Bildzeile: Besseres Arbeiten gegen den Ball, Gegenpressing, klügere Entscheidungen mit dem Ball und ein besseres Zentrumspiel fordert HSC-Cheftrainer Kurtulus Öztürk von seinem Team.
Kein HSC-Kreis nach dem Spiel – Aufarbeitung beim Training am Dienstag und Donnerstag – nächsten Sonntag beim SSV Buer
Seit sehr langer Zeit gab es seitens des HSC nach dem Obercastrop-Match keinen Kreis. „Wir werden das Spiel am Dienstagabend im Montanhydraulik-Stadion hart aufarbeiten. Dabei können wir dann auch auf dem Platz direkt zeigen, an welchen Positionen und Stellen es Defizite gegeben hat“, so Kurtulus Öztürk. Auch das Training am Donnerstag wird kein Zuckerschlecken werden. Weiter in der Meisterschaft geht es am Sonntag, 30. August, um 15.30 Uhr beim SSV Buer. Da war doch was? Genau: Dort, wo das Vereinslied lautet „Auf Kohle geboren“, zeigte man in der letzten Saison beim 0:0 eine äußerst schwache Vorstellung. Das soll und muss sich nun ändern.

Trainerstimme:
Kurtulus Öztürk (HSC): Der Auftritt heute hat mich negativ überrascht. Was sich letzte Woche in Finnentrop bereits abgezeichnet hat, wurde heute fortgesetzt. Wir haben dem Gegner nicht unser Spiel aufgezwungen und ihm immer wieder Luft gegeben. Fußballerische und taktische Entscheidungen auf dem Platz wurden falsch oder gar nicht getroffen. Das Spiel gegen den Ball und den Gegner war nicht ausreichend. Einige meiner Spieler werden sich strecken müssen. Das reicht so keinesfalls aus und ist auch bei vielen in bestimmten Szenen kein Erwachsenenfußball. Ich bin gespannt, wer sich in dieser Woche im Training richtig anbietet und aufzwingt.

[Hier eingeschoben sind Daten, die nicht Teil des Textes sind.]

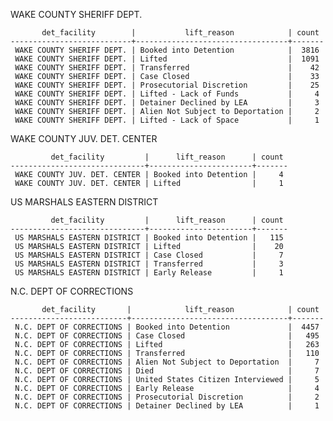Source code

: WAKE COUNTY SHERIFF DEPT.

           det_facility        |           lift_reason            | count
    ---------------------------+----------------------------------+-------
     WAKE COUNTY SHERIFF DEPT. | Booked into Detention            |  3816
     WAKE COUNTY SHERIFF DEPT. | Lifted                           |  1091
     WAKE COUNTY SHERIFF DEPT. | Transferred                      |    42
     WAKE COUNTY SHERIFF DEPT. | Case Closed                      |    33
     WAKE COUNTY SHERIFF DEPT. | Prosecutorial Discretion         |    25
     WAKE COUNTY SHERIFF DEPT. | Lifted - Lack of Funds           |     4
     WAKE COUNTY SHERIFF DEPT. | Detainer Declined by LEA         |     3
     WAKE COUNTY SHERIFF DEPT. | Alien Not Subject to Deportation |     2
     WAKE COUNTY SHERIFF DEPT. | Lifted - Lack of Space           |     1

WAKE COUNTY JUV. DET. CENTER

             det_facility         |      lift_reason      | count
    ------------------------------+-----------------------+-------
     WAKE COUNTY JUV. DET. CENTER | Booked into Detention |     4
     WAKE COUNTY JUV. DET. CENTER | Lifted                |     1

US MARSHALS EASTERN DISTRICT

             det_facility         |      lift_reason      | count
    ------------------------------+-----------------------+-------
     US MARSHALS EASTERN DISTRICT | Booked into Detention |   115
     US MARSHALS EASTERN DISTRICT | Lifted                |    20
     US MARSHALS EASTERN DISTRICT | Case Closed           |     7
     US MARSHALS EASTERN DISTRICT | Transferred           |     3
     US MARSHALS EASTERN DISTRICT | Early Release         |     1

N.C. DEPT OF CORRECTIONS

           det_facility       |            lift_reason            | count
    --------------------------+-----------------------------------+-------
     N.C. DEPT OF CORRECTIONS | Booked into Detention             |  4457
     N.C. DEPT OF CORRECTIONS | Case Closed                       |   495
     N.C. DEPT OF CORRECTIONS | Lifted                            |   263
     N.C. DEPT OF CORRECTIONS | Transferred                       |   110
     N.C. DEPT OF CORRECTIONS | Alien Not Subject to Deportation  |     7
     N.C. DEPT OF CORRECTIONS | Died                              |     7
     N.C. DEPT OF CORRECTIONS | United States Citizen Interviewed |     5
     N.C. DEPT OF CORRECTIONS | Early Release                     |     4
     N.C. DEPT OF CORRECTIONS | Prosecutorial Discretion          |     2
     N.C. DEPT OF CORRECTIONS | Detainer Declined by LEA          |     1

HSC: Felix Hacker, Nils Bartke, Christian Bernhard (85. Felix Niklas Höttemann), Marek Kulczyki (48. Finlay Sube), Lokman Erdogan, Luis Weiß (60. Denis Czarnecki), Efe Kadir Bozaci, Nazarii Kovalenko (75. Lasse Schiedel), Mohammed El Gourari, Nils Kleine, Maurice Majewski (60. Tom Wonneberger)
Obercastrop: Jaimy Niclas Wientzek, Stefan Siepmann, Luca Erdelkamp (82. Serhat Can), Uriel Kyrill von Kralik, Salih Olgunsoy (88. Mick Nabrotzki), Elvis Shala (78. Lance Karl Demski), Furkan Yilmaz (58. Aggelos Nikolaos Meselidis), Lukas Steinrötter, Jeremi Hagenau (90. Ioakim Lemonis), Kevin Meckel, Efecan Akin
Tore: 0:1 El Gourari (62.9 Eigentor.
Zuschauer: 147
Schiedsrichter: Maik Echelmeyer (SV Teuto Riesenbeck).
Bildzeile: Jan Nielinger (beim Kopfball) und Leo Mayka (re.) fehlen dem Holzwickeder SC in der aktuellen Lage. Zumindest Leo Mayka wird am kommenden Sonntag in Buer wieder zum Kader zählen.